Coed team takes second place
Twelve years ago the foundation for a Crested Butte presence at the 24 Hours of Moab was laid down when the West Elk One Hitters posted a top-ten finish.
The West Elk One Hitters were a five-person coed team comprised of Jake Jones, Beth Price, John “Dak” Williams, Sean Lortie and Mark Peterson. Their rides were single-speed bikes heavily influenced by Andy Bamberg. The next year, Pat Myall filled in for Jones and the team rode to a first-place finish, completing 19 laps.
Local bike enthusiast team Brick Oven/Crested Butte Builders (BO/CBB) has picked up the torch in recent history and the coed four-person team of Dave Ochs, Laura Anderson, Jeff Irwin and Travis Scheefer took second place in the coed pro/am division this year, sixth place overall out of 380 teams, completing 19 laps total.
The team’s description on the race registration says it all: “We have a chick that kicks ASS!!!!! A dude from Pennsyltucky, a member of the Scheefdog clan and a fella that likes elephants.”
More precisely, the team was stacked with heavy hitters. Irwin was fresh off a win at the CB Classic. Irwin, Anderson and Scheefer all posted several strong results racing pro in the Mountain States Cup series this year and Ochs… well, Ochs spent the first part of the season on the injured reserve but came charging onto the middle of the 2009 race season reaching his peak, or near it, at Moab.

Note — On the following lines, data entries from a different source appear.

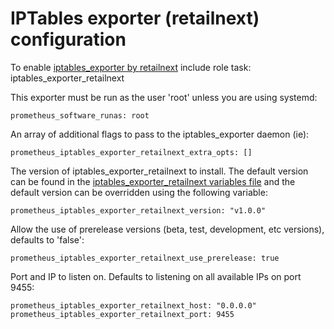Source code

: # IPTables exporter (retailnext) configuration

To enable [iptables_exporter by retailnext](https://github.com/retailnext/iptables_exporter) include role task: iptables_exporter_retailnext

This exporter must be run as the user 'root' unless you are using systemd:

    prometheus_software_runas: root

An array of additional flags to pass to the iptables_exporter daemon (ie):

    prometheus_iptables_exporter_retailnext_extra_opts: []

The version of iptables_exporter_retailnext to install. The default version can be found in the [iptables_exporter_retailnext variables file](../vars/software/iptables_exporter_retailnext.yml) and the default version can be overridden using the following variable:

    prometheus_iptables_exporter_retailnext_version: "v1.0.0"

Allow the use of prerelease versions (beta, test, development, etc versions), defaults to 'false':

    prometheus_iptables_exporter_retailnext_use_prerelease: true

Port and IP to listen on. Defaults to listening on all available IPs on port 9455:

    prometheus_iptables_exporter_retailnext_host: "0.0.0.0"
    prometheus_iptables_exporter_retailnext_port: 9455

Plus whatever base fitness he may, or may not, have been missing from sitting out the first weeks of the season he more than makes up for with his sideburns and stoke. Furthermore, Ochs is the defending champion of the race-opening “Beat the Bush” Le Mans sprint.
Nevertheless, the 24 Hours of Moab follows a sandy course more than 14 miles long that mixes in double track with single track. While the course itself is not necessarily brutal, the weather and sand can be— not to mention riding it for 24 hours straight.
This year riders were met with near-perfect conditions for 24 hours of riding.
“It was kick-ass weather,” says Ochs. “At night it was in the 40s. It was money.”
While Ochs failed to defend his Beat the Bush title—a guy in a mohawk and G-string won—he opened the race for the BO/CBB team posting a split time of one hour, seven minutes.
Unfortunately, the eventual winner had their riding order set up to build an opening lap lead.
“The folks in first place put the wood to us,” says Ochs. “They sent out their ringer first.”
The BO/CBB team held the first-place team close as long as they could, but the minute or so gap built each lap soon added up over the course of 24 hours.
Scheefer posted the fastest lap for the team of one hour two minutes and Irwin came close with his fastest split of one hour and five minutes, while the BO/CBB support team led by Dave Scheefer kept Ochs and company rolling strong throughout the entire race.
“I don’t think Dave shut his eyes once the whole time,” says Ochs. “We needed that. Everyone just kept it going.”
Aside from a couple of light problems during the night, the race was relatively flawless for the team and in the end the BO/CBB team fell one lap shy of the coed pro/am title but did not leave empty-handed.
“We got in the money, which was huge,” says Ochs.